(Dataset excerpts)
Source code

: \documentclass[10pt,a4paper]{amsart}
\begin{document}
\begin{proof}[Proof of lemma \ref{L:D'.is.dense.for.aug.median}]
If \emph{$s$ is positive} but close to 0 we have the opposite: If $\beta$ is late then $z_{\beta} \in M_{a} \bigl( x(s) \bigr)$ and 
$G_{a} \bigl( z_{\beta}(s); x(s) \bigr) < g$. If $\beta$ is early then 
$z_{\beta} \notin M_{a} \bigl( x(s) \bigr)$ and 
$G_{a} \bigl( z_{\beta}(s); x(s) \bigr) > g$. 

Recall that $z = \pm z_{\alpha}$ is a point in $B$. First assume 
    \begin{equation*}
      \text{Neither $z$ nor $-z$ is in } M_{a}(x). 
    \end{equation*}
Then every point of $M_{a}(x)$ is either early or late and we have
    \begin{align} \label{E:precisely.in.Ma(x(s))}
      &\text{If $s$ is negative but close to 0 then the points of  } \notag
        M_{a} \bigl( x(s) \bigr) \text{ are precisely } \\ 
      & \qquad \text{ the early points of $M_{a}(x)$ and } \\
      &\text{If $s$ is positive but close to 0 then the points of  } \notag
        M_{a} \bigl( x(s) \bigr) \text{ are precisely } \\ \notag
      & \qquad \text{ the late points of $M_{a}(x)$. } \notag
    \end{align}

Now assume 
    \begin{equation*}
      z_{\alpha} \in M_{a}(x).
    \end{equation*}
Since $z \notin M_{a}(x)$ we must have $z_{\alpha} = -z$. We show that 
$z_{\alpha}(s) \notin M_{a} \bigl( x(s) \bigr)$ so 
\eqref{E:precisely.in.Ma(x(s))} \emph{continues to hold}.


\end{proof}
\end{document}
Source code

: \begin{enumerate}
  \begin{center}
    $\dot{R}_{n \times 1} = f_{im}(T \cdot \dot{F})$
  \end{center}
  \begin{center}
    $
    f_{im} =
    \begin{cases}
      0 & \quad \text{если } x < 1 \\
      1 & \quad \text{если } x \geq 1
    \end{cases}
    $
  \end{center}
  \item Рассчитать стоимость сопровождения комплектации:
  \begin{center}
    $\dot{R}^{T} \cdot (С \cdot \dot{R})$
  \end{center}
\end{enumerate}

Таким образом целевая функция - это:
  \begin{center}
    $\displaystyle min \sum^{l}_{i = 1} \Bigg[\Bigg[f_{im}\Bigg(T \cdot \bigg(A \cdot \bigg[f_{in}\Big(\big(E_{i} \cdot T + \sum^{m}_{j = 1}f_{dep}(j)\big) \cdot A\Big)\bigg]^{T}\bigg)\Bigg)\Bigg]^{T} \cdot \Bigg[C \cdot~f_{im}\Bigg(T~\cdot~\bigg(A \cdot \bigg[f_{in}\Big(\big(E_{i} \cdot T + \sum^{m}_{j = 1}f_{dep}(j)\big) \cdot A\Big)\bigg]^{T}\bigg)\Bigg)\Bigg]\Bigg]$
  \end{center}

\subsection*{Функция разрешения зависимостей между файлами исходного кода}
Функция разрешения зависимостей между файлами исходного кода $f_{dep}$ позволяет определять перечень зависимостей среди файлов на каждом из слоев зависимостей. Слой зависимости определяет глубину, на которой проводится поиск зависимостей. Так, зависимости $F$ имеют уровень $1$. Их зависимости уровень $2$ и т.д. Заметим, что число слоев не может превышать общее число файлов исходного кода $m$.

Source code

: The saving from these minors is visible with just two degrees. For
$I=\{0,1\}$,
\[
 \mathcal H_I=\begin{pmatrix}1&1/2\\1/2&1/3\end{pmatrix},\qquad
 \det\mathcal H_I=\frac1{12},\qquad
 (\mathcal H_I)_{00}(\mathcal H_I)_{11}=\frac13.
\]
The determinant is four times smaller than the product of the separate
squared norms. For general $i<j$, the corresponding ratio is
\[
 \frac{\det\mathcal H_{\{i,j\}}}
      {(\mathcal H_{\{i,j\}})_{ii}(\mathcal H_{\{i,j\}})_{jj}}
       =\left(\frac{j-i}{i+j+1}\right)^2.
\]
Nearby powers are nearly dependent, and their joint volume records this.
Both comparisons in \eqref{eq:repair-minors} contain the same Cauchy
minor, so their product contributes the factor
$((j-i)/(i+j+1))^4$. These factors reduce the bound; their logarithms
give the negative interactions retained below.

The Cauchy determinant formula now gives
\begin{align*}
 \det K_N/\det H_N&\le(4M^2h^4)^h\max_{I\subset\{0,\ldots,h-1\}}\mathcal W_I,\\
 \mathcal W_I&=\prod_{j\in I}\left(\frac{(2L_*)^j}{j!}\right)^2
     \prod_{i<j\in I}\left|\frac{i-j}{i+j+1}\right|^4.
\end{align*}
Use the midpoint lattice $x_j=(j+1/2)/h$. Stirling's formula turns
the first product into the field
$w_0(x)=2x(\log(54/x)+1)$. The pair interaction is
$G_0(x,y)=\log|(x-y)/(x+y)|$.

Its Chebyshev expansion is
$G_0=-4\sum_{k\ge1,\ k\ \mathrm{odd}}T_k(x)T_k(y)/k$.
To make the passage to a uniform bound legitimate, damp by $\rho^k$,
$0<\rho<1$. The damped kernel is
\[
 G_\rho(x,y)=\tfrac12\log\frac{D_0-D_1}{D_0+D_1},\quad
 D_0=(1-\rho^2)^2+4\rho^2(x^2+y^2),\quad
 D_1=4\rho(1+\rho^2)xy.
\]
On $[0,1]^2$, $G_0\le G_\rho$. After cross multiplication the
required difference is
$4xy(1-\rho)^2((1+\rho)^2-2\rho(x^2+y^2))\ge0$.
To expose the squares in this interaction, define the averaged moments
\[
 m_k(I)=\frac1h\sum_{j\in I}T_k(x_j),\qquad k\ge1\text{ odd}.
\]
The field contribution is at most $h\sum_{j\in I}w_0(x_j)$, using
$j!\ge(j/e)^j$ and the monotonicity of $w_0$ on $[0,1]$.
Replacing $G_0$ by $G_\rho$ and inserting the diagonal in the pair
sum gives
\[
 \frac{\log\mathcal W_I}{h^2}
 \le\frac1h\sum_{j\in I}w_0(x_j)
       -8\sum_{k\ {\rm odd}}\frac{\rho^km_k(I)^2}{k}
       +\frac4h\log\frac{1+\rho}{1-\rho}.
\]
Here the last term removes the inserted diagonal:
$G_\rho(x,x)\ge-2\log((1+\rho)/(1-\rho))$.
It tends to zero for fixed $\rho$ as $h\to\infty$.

WHAT TO WORK ON:
Would you output all the records above exactly as written?

EXERCISE SOLUTION:
Source code

: \documentclass[10pt,a4paper]{amsart}
\begin{document}
\begin{proof}[Proof of lemma \ref{L:D'.is.dense.for.aug.median}]
If \emph{$s$ is positive} but close to 0 we have the opposite: If $\beta$ is late then $z_{\beta} \in M_{a} \bigl( x(s) \bigr)$ and 
$G_{a} \bigl( z_{\beta}(s); x(s) \bigr) < g$. If $\beta$ is early then 
$z_{\beta} \notin M_{a} \bigl( x(s) \bigr)$ and 
$G_{a} \bigl( z_{\beta}(s); x(s) \bigr) > g$. 

Recall that $z = \pm z_{\alpha}$ is a point in $B$. First assume 
    \begin{equation*}
      \text{Neither $z$ nor $-z$ is in } M_{a}(x). 
    \end{equation*}
Then every point of $M_{a}(x)$ is either early or late and we have
    \begin{align} \label{E:precisely.in.Ma(x(s))}
      &\text{If $s$ is negative but close to 0 then the points of  } \notag
        M_{a} \bigl( x(s) \bigr) \text{ are precisely } \\ 
      & \qquad \text{ the early points of $M_{a}(x)$ and } \\
      &\text{If $s$ is positive but close to 0 then the points of  } \notag
        M_{a} \bigl( x(s) \bigr) \text{ are precisely } \\ \notag
      & \qquad \text{ the late points of $M_{a}(x)$. } \notag
    \end{align}

Now assume 
    \begin{equation*}
      z_{\alpha} \in M_{a}(x).
    \end{equation*}
Since $z \notin M_{a}(x)$ we must have $z_{\alpha} = -z$. We show that 
$z_{\alpha}(s) \notin M_{a} \bigl( x(s) \bigr)$ so 
\eqref{E:precisely.in.Ma(x(s))} \emph{continues to hold}.


\end{proof}
\end{document}
Source code

: \begin{enumerate}
  \begin{center}
    $\dot{R}_{n \times 1} = f_{im}(T \cdot \dot{F})$
  \end{center}
  \begin{center}
    $
    f_{im} =
    \begin{cases}
      0 & \quad \text{если } x < 1 \\
      1 & \quad \text{если } x \geq 1
    \end{cases}
    $
  \end{center}
  \item Рассчитать стоимость сопровождения комплектации:
  \begin{center}
    $\dot{R}^{T} \cdot (С \cdot \dot{R})$
  \end{center}
\end{enumerate}

Таким образом целевая функция - это:
  \begin{center}
    $\displaystyle min \sum^{l}_{i = 1} \Bigg[\Bigg[f_{im}\Bigg(T \cdot \bigg(A \cdot \bigg[f_{in}\Big(\big(E_{i} \cdot T + \sum^{m}_{j = 1}f_{dep}(j)\big) \cdot A\Big)\bigg]^{T}\bigg)\Bigg)\Bigg]^{T} \cdot \Bigg[C \cdot~f_{im}\Bigg(T~\cdot~\bigg(A \cdot \bigg[f_{in}\Big(\big(E_{i} \cdot T + \sum^{m}_{j = 1}f_{dep}(j)\big) \cdot A\Big)\bigg]^{T}\bigg)\Bigg)\Bigg]\Bigg]$
  \end{center}

\subsection*{Функция разрешения зависимостей между файлами исходного кода}
Функция разрешения зависимостей между файлами исходного кода $f_{dep}$ позволяет определять перечень зависимостей среди файлов на каждом из слоев зависимостей. Слой зависимости определяет глубину, на которой проводится поиск зависимостей. Так, зависимости $F$ имеют уровень $1$. Их зависимости уровень $2$ и т.д. Заметим, что число слоев не может превышать общее число файлов исходного кода $m$.

Source code

: The saving from these minors is visible with just two degrees. For
$I=\{0,1\}$,
\[
 \mathcal H_I=\begin{pmatrix}1&1/2\\1/2&1/3\end{pmatrix},\qquad
 \det\mathcal H_I=\frac1{12},\qquad
 (\mathcal H_I)_{00}(\mathcal H_I)_{11}=\frac13.
\]
The determinant is four times smaller than the product of the separate
squared norms. For general $i<j$, the corresponding ratio is
\[
 \frac{\det\mathcal H_{\{i,j\}}}
      {(\mathcal H_{\{i,j\}})_{ii}(\mathcal H_{\{i,j\}})_{jj}}
       =\left(\frac{j-i}{i+j+1}\right)^2.
\]
Nearby powers are nearly dependent, and their joint volume records this.
Both comparisons in \eqref{eq:repair-minors} contain the same Cauchy
minor, so their product contributes the factor
$((j-i)/(i+j+1))^4$. These factors reduce the bound; their logarithms
give the negative interactions retained below.

The Cauchy determinant formula now gives
\begin{align*}
 \det K_N/\det H_N&\le(4M^2h^4)^h\max_{I\subset\{0,\ldots,h-1\}}\mathcal W_I,\\
 \mathcal W_I&=\prod_{j\in I}\left(\frac{(2L_*)^j}{j!}\right)^2
     \prod_{i<j\in I}\left|\frac{i-j}{i+j+1}\right|^4.
\end{align*}
Use the midpoint lattice $x_j=(j+1/2)/h$. Stirling's formula turns
the first product into the field
$w_0(x)=2x(\log(54/x)+1)$. The pair interaction is
$G_0(x,y)=\log|(x-y)/(x+y)|$.

Its Chebyshev expansion is
$G_0=-4\sum_{k\ge1,\ k\ \mathrm{odd}}T_k(x)T_k(y)/k$.
To make the passage to a uniform bound legitimate, damp by $\rho^k$,
$0<\rho<1$. The damped kernel is
\[
 G_\rho(x,y)=\tfrac12\log\frac{D_0-D_1}{D_0+D_1},\quad
 D_0=(1-\rho^2)^2+4\rho^2(x^2+y^2),\quad
 D_1=4\rho(1+\rho^2)xy.
\]
On $[0,1]^2$, $G_0\le G_\rho$. After cross multiplication the
required difference is
$4xy(1-\rho)^2((1+\rho)^2-2\rho(x^2+y^2))\ge0$.
To expose the squares in this interaction, define the averaged moments
\[
 m_k(I)=\frac1h\sum_{j\in I}T_k(x_j),\qquad k\ge1\text{ odd}.
\]
The field contribution is at most $h\sum_{j\in I}w_0(x_j)$, using
$j!\ge(j/e)^j$ and the monotonicity of $w_0$ on $[0,1]$.
Replacing $G_0$ by $G_\rho$ and inserting the diagonal in the pair
sum gives
\[
 \frac{\log\mathcal W_I}{h^2}
 \le\frac1h\sum_{j\in I}w_0(x_j)
       -8\sum_{k\ {\rm odd}}\frac{\rho^km_k(I)^2}{k}
       +\frac4h\log\frac{1+\rho}{1-\rho}.
\]
Here the last term removes the inserted diagonal:
$G_\rho(x,x)\ge-2\log((1+\rho)/(1-\rho))$.
It tends to zero for fixed $\rho$ as $h\to\infty$.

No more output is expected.